Property firm Miramar Property Partners is taking food vendor Tao Cafe to the Supreme Court for allegedly breaking a $2.9 million lease agreement.
Property firm Miramar Property Partners is taking restaurant chain Tao Group to court for allegedly breaking a $2.9 million lease agreement and failing to vacate the premises.
In May 2015, the company entered into a lease agreement with Tao Cafe for a shop front at Subiaco Square at a cost of $220,000 per annum.
That lease was not due to end until 2028 and included a fee to utilise the alfresco area and its share of the centre’s operating expenses.
But from July 2019 until January 2020, the plaintiff alleges that the company failed to pay its rent - prompting the property owner to issue a notice of default.
Despite attempts by the plaintiff to negotiate a variation to the terms of the lease agreement, Tao Cafe allegedly refused.
The company issued a second default notice in April last year before officially terminating the lease in June.

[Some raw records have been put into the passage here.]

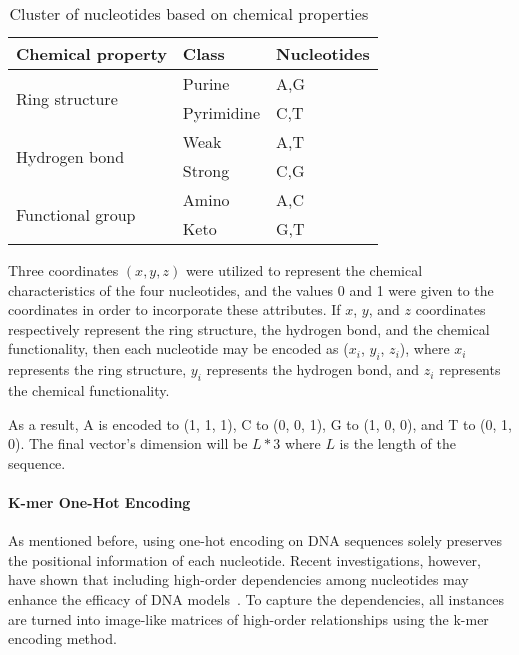 \begin{table}[ht]
	\caption{Cluster of nucleotides based on chemical properties~\cite{GolamBari2013DNASequence}}
	\label{tab:chemical_encoding}
    \centering
    \begin{tabular}{lll}
    	\toprule
    	\textbf{Chemical property} & \textbf{Class} & \textbf{Nucleotides} \\\midrule
    	
    	\multirow{2}{*}{Ring structure} & Purine & A,G \\
    	& Pyrimidine & C,T\\\midrule
    	
    	\multirow{2}{*}{Hydrogen bond} & Weak & A,T\\
    	& Strong & C,G\\\midrule
    	
    	\multirow{2}{*}{Functional group} & Amino & A,C\\
    	& Keto & G,T\\
        
    	\bottomrule
    \end{tabular}
\end{table}

Three coordinates $(x, y, z)$ were utilized to represent the chemical characteristics of the four nucleotides, and the values 0 and 1 were given to the coordinates in order to incorporate these attributes. If $x$, $y$, and $z$ coordinates respectively represent the ring structure, the hydrogen bond, and the chemical functionality, then each nucleotide may be encoded as ($x_{i}$, $y_{i}$, $z_{i}$), where $x_{i}$ represents the ring structure, $y_{i}$ represents the hydrogen bond, and $z_{i}$ represents the chemical functionality.

As a result, \gls{A} is encoded to (1, 1, 1), \gls{C} to (0, 0, 1), \gls{G} to (1, 0, 0), and \gls{T} to (0, 1, 0). The final vector's dimension will be $L * 3$ where $L$ is the length of the sequence.


\paragraph{K-mer One-Hot Encoding}

As mentioned before, using one-hot encoding on \gls{DNA} sequences solely preserves the positional information of each nucleotide. Recent investigations, however, have shown that including high-order dependencies among nucleotides may enhance the efficacy of \gls{DNA} models~\cite{Zhang2019ModelingNetwork}. To capture the dependencies, all instances are turned into image-like matrices of high-order relationships using the k-mer encoding method.


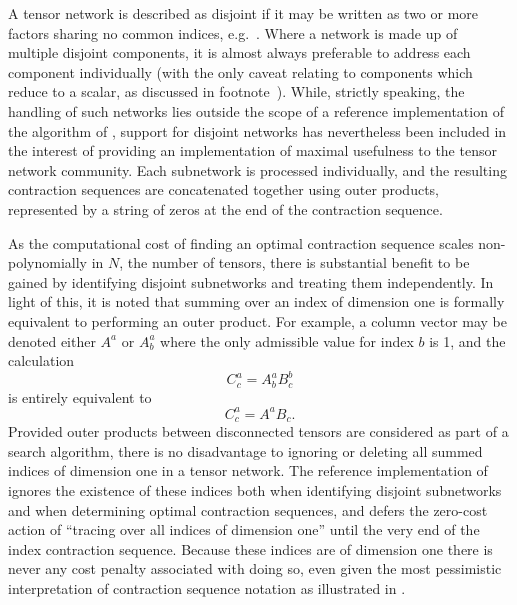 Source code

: 
A tensor network is described as disjoint if it may be written as two or more factors sharing no common indices, e.g.~. Where a network is made up of multiple disjoint components, it is almost always preferable to address each component individually (with the only caveat relating to components which reduce to a scalar, as discussed in footnote~). While, strictly speaking, the handling of such networks lies outside the scope of a reference implementation of the algorithm of , support for disjoint networks has nevertheless been included in the interest of providing an implementation of maximal usefulness to the tensor network community. Each subnetwork is processed individually, and the resulting contraction sequences are concatenated together using outer products, represented by a string of zeros at the end of the contraction sequence.

As the computational cost of finding an optimal contraction sequence scales non-polynomially in $N$, the number of tensors, there is substantial benefit to be gained by identifying disjoint subnetworks and treating them independently. In light of this, it is noted that summing over an index of dimension one is formally equivalent to performing an outer product. For example, a column vector may be denoted either $A^a$ or $A^a_b$ where the only admissible value for index $b$ is 1, and the calculation
\begin{equation}
C^a_c = A^a_b B^b_c
\end{equation}
is entirely equivalent to
\begin{equation}
C^a_c = A^a B_c.
\end{equation}
Provided outer products between disconnected tensors are considered as part of a search algorithm, there is no disadvantage to ignoring or deleting all summed indices of dimension one in a tensor network. The reference implementation of  ignores the existence of these indices both when identifying disjoint subnetworks and when determining optimal contraction sequences, and defers the zero-cost action of ``tracing over all indices of dimension one'' until the very end of the index contraction sequence. Because these indices are of dimension one there is never any cost penalty associated with doing so, even given the most pessimistic interpretation of contraction sequence notation as illustrated in .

But the plaintiff alleges that Tao Cafe failed to comply and then refused to vacate the premises.
A letter of demand was issued on December 23 last year.
The company’s Subiaco store is now listed as permanently closed, but the organisation still has seven operational venues in the Perth metropolitan area and Peel region.
This week, Miramar Property Partners filed a case against both Tao Group and its director Myyen Noble in the Supreme Court of Western Australia claiming damages in the order of $2.9 million, the total cost of the duration of the lease plus interest.